→ **Dataset excerpts**
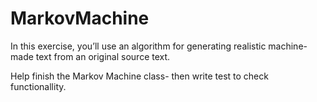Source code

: # MarkovMachine


In this exercise, you’ll use an algorithm for generating realistic machine-made text from an original source text.

Help finish the Markov Machine class- then write test to check functionallity.

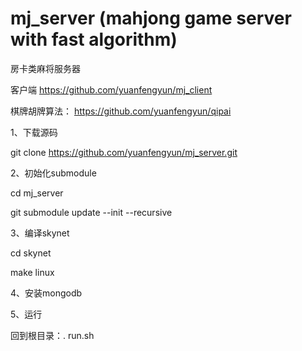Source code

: # mj_server (mahjong game server with fast algorithm)
房卡类麻将服务器

客户端
https://github.com/yuanfengyun/mj_client

棋牌胡牌算法： https://github.com/yuanfengyun/qipai

1、下载源码

  git clone https://github.com/yuanfengyun/mj_server.git

2、初始化submodule

  cd mj_server

  git submodule update --init --recursive

3、编译skynet

  cd skynet

  make linux

4、安装mongodb

5、运行

  回到根目录：. run.sh
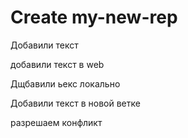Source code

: ﻿#  Create my-new-rep

Добавили текст

добавили текст в web

Дщбавили ьекс локально

Добавили текст в новой ветке

разрешаем конфликт
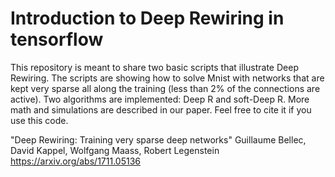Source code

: # Introduction to Deep Rewiring in tensorflow
This repository is meant to share two basic scripts that illustrate Deep Rewiring. The scripts are showing how to solve Mnist with networks that are kept very sparse all along the training (less than 2% of the connections are active). Two algorithms are implemented: Deep R and soft-Deep R. More math and simulations are described in our paper. Feel free to cite it if you use this code.

"Deep Rewiring: Training very sparse deep networks"
Guillaume Bellec, David Kappel, Wolfgang Maass, Robert Legenstein
https://arxiv.org/abs/1711.05136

→ **Required action**
Show all lines above that contain "Deep".

→ **Exercise solution**
: # Introduction to Deep Rewiring in tensorflow
This repository is meant to share two basic scripts that illustrate Deep Rewiring. The scripts are showing how to solve Mnist with networks that are kept very sparse all along the training (less than 2% of the connections are active). Two algorithms are implemented: Deep R and soft-Deep R. More math and simulations are described in our paper. Feel free to cite it if you use this code.
"Deep Rewiring: Training very sparse deep networks"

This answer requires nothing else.